── INFORMATION GIVEN ──

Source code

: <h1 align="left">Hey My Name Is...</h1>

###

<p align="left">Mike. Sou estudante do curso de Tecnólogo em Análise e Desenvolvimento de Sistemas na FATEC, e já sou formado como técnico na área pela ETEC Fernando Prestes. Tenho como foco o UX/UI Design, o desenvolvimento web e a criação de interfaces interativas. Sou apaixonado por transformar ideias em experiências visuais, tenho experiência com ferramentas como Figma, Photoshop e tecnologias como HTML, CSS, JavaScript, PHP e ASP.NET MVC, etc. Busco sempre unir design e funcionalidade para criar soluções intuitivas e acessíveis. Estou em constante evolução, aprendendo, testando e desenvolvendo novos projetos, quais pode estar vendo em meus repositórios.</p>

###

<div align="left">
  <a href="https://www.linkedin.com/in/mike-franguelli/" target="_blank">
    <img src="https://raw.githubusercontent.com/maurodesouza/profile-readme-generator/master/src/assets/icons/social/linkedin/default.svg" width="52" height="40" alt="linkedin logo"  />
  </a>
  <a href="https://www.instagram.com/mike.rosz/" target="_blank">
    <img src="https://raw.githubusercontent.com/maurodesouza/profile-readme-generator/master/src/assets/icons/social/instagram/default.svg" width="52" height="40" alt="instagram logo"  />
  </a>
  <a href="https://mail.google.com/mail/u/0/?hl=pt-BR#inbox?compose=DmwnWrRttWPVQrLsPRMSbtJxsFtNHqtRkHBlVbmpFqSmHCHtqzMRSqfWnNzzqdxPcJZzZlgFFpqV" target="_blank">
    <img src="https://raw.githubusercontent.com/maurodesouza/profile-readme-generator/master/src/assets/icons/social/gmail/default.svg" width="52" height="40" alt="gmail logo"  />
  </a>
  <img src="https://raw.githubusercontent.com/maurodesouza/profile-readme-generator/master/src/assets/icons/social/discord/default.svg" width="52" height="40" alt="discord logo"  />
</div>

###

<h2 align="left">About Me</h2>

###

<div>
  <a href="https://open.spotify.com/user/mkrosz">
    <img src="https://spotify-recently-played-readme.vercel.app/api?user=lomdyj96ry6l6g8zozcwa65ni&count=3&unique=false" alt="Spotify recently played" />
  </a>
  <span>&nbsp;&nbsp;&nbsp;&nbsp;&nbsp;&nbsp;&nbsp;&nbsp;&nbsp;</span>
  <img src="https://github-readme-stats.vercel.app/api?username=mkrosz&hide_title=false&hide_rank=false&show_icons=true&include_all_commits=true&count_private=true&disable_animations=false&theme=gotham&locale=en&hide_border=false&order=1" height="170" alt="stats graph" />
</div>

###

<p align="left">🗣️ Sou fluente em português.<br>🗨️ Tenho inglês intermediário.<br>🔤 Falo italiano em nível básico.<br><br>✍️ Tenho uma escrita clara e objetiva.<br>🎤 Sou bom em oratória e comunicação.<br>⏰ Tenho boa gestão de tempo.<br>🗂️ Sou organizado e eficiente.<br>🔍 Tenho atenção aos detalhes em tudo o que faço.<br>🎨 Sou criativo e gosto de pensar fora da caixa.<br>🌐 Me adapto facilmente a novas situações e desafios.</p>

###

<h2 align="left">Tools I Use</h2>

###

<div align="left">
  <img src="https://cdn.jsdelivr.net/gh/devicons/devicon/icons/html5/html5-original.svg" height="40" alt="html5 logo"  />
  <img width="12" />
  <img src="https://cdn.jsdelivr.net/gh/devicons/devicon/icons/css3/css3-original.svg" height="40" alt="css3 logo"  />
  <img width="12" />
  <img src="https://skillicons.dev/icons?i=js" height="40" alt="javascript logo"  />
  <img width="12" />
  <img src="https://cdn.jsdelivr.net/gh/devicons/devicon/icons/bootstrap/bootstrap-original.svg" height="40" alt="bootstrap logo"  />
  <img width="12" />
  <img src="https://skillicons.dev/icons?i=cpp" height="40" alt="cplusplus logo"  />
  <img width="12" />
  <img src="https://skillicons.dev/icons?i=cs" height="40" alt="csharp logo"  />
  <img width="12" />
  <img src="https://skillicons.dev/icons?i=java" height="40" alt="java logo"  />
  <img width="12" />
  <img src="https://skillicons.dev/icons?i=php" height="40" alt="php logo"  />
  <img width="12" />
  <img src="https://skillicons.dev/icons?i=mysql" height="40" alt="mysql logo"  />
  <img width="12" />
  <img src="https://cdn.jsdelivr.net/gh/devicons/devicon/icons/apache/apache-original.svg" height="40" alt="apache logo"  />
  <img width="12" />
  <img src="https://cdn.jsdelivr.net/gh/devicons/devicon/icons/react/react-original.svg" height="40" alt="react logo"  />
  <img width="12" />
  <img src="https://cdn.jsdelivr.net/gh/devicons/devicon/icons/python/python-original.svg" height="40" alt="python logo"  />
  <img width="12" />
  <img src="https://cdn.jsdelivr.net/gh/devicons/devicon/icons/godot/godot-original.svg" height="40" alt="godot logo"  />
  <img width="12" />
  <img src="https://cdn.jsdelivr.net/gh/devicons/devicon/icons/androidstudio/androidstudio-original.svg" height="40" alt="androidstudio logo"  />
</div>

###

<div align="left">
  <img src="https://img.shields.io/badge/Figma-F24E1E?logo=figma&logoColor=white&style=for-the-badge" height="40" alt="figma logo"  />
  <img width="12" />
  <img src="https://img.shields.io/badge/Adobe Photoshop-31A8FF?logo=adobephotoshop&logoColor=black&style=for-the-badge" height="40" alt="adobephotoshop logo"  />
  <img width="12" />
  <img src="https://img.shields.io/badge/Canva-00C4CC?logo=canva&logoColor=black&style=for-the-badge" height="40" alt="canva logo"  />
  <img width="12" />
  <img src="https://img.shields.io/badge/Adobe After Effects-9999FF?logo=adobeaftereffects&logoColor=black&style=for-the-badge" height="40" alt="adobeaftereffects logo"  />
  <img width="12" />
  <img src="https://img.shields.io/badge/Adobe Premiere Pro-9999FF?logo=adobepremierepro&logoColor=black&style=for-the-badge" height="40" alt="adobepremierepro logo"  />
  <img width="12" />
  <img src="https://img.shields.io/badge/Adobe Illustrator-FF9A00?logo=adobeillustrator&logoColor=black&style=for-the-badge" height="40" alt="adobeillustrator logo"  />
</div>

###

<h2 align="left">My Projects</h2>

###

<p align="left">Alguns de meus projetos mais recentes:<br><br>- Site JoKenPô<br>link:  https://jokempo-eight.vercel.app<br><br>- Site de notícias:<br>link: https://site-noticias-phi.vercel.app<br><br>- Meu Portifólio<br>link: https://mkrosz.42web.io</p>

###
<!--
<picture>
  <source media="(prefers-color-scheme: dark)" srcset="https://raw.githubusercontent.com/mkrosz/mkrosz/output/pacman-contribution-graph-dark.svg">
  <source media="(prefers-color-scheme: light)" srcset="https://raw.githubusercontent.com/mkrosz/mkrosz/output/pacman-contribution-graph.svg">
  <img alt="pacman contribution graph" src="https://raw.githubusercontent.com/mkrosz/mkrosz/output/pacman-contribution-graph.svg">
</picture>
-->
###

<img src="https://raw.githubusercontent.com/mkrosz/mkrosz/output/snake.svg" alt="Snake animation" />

───

WHAT THIS TASK INVOLVES:
Only a number is wanted here: how many lines in the entries contain the word "linkedin"?

ANSWER TO THIS EXERCISE:
2